McDougall expresses a similar view.

“I think the problems would come down to insurance,” he says. “I think everything costs so much more to do now. To have a touring festival, where every single venue has to lock down its public liability insurance and all of that kind of stuff, we live in a more litigious society now, and I don't know if people come out in those numbers anymore to make something like that viable.”

He also thinks that bands would be less inclined to roll with the slapdash nature of the festival’s rough and ready production.

“At Warped Tour, you got up, you plugged into the Mesa Boogie Dual Rectifier that was still there from when 311 played, and you just played,” he says.

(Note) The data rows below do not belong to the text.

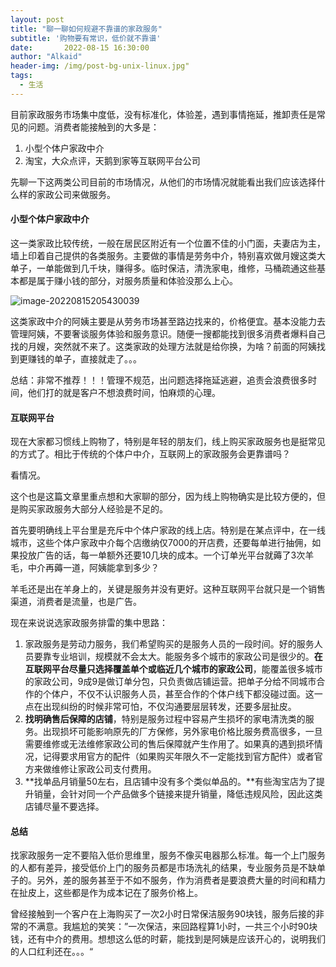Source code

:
 ```yaml
---
layout: post
title: "聊一聊如何规避不靠谱的家政服务"
subtitle: '购物要有常识，低价就不靠谱'
date:       2022-08-15 16:30:00
author: "Alkaid"
header-img: /img/post-bg-unix-linux.jpg"
tags:
  - 生活
---
```




目前家政服务市场集中度低，没有标准化，体验差，遇到事情拖延，推卸责任是常见的问题。消费者能接触到的大多是：

1.   小型个体户家政中介
2.   淘宝，大众点评，天鹅到家等互联网平台公司

先聊一下这两类公司目前的市场情况，从他们的市场情况就能看出我们应该选择什么样的家政公司来做服务。



#### 小型个体户家政中介

这一类家政比较传统，一般在居民区附近有一个位置不佳的小门面，夫妻店为主，墙上印着自己提供的各类服务。主要做的事情是劳务中介，特别喜欢做月嫂这类大单子，一单能做到几千块，赚得多。临时保洁，清洗家电，维修，马桶疏通这些基本都是属于赚小钱的部分，对服务质量和体验没那么上心。

![image-20220815205430039](https://tva1.sinaimg.cn/large/e6c9d24egy1h57quyff46j20zs0qc47i.jpg)

这类家政中介的阿姨主要是从劳务市场甚至路边找来的，价格便宜。基本没能力去管理阿姨，不要奢谈服务体验和服务意识。随便一搜都能找到很多消费者爆料自己找的月嫂，突然就不来了。这类家政的处理方法就是给你换，为啥？前面的阿姨找到更赚钱的单子，直接就走了。。。

总结：非常不推荐！！！管理不规范，出问题选择拖延逃避，追责会浪费很多时间，他们打的就是客户不想浪费时间，怕麻烦的心理。

#### 互联网平台

现在大家都习惯线上购物了，特别是年轻的朋友们，线上购买家政服务也是挺常见的方式了。相比于传统的个体户中介，互联网上的家政服务会更靠谱吗？

看情况。

这个也是这篇文章里重点想和大家聊的部分，因为线上购物确实是比较方便的，但是购买家政服务大部分人经验是不足的。

首先要明确线上平台里是充斥中个体户家政的线上店。特别是在某点评中，在一线城市，这些个体户家政中介每个店缴纳仅7000的开店费，还要每单进行抽佣，如果投放广告的话，每一单额外还要10几块的成本。一个订单光平台就薅了3次羊毛，中介再薅一道，阿姨能拿到多少？

羊毛还是出在羊身上的，关键是服务并没有更好。这种互联网平台就只是一个销售渠道，消费者是流量，也是广告。

现在来说说选家政服务排雷的集中思路：

1.   家政服务是劳动力服务，我们希望购买的是服务人员的一段时间。好的服务人员要靠专业培训，规模就不会太大。能服务多个城市的家政公司是很少的。**在互联网平台尽量只选择覆盖单个或临近几个城市的家政公司**，能覆盖很多城市的家政公司，9成9是做订单分包，只负责做店铺运营。把单子分给不同城市合作的个体户，不仅不认识服务人员，甚至合作的个体户线下都没碰过面。这一点在出现纠纷的时候非常可怕，不仅沟通要层层转发，还要多层扯皮。
2.   **找明确售后保障的店铺**，特别是服务过程中容易产生损坏的家电清洗类的服务。出现损坏可能影响原先的厂方保修，另外家电价格比服务费高很多，一旦需要维修或无法维修家政公司的售后保障就产生作用了。如果真的遇到损坏情况，记得要求用官方的配件（如果购买年限久不一定能找到官方配件）或者官方来做维修让家政公司支付费用。
3.   **找单品月销量50左右，且店铺中没有多个类似单品的。**有些淘宝店为了提升销量，会针对同一个产品做多个链接来提升销量，降低违规风险，因此这类店铺尽量不要选择。

#### 总结

找家政服务一定不要陷入低价思维里，服务不像买电器那么标准。每一个上门服务的人都有差异，接受低价上门的服务员都是市场洗礼的结果，专业服务员是不缺单子的。另外，差的服务甚至于不如不服务，作为消费者是要浪费大量的时间和精力在扯皮上，这些都是作为成本记在了服务价格上。

曾经接触到一个客户在上海购买了一次2小时日常保洁服务90块钱，服务后接的非常的不满意。我尴尬的笑笑：”一次保洁，来回路程算1小时，一共三个小时90块钱，还有中介的费用。想想这么低的时薪，能找到是阿姨是应该开心的，说明我们的人口红利还在。。。“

“It probably didn't sound very good, but it just didn't matter at the time. I think bands are probably a little bit more particular with all that stuff now.”

Lyman agrees that the appeal for Warped isn’t as strong among musicians as it once was.

“I don't think people are as adventurous,” he says. “I think back then bands were open to new ideas and open to trying things. Touring was not the sole thing to do back then. Back then, you put out records and make money because you'd sell records.

“But now touring is a bit of a grind for most people. You're on the road all the time trying to make a living. So that sense of adventure has been taken out. 

“One of the reasons I'm not doing Warped Tour anymore is that it's not as much fun as it used to be. Maybe it's not as fun because I'm older, but it's not as fun. It was just a good time.”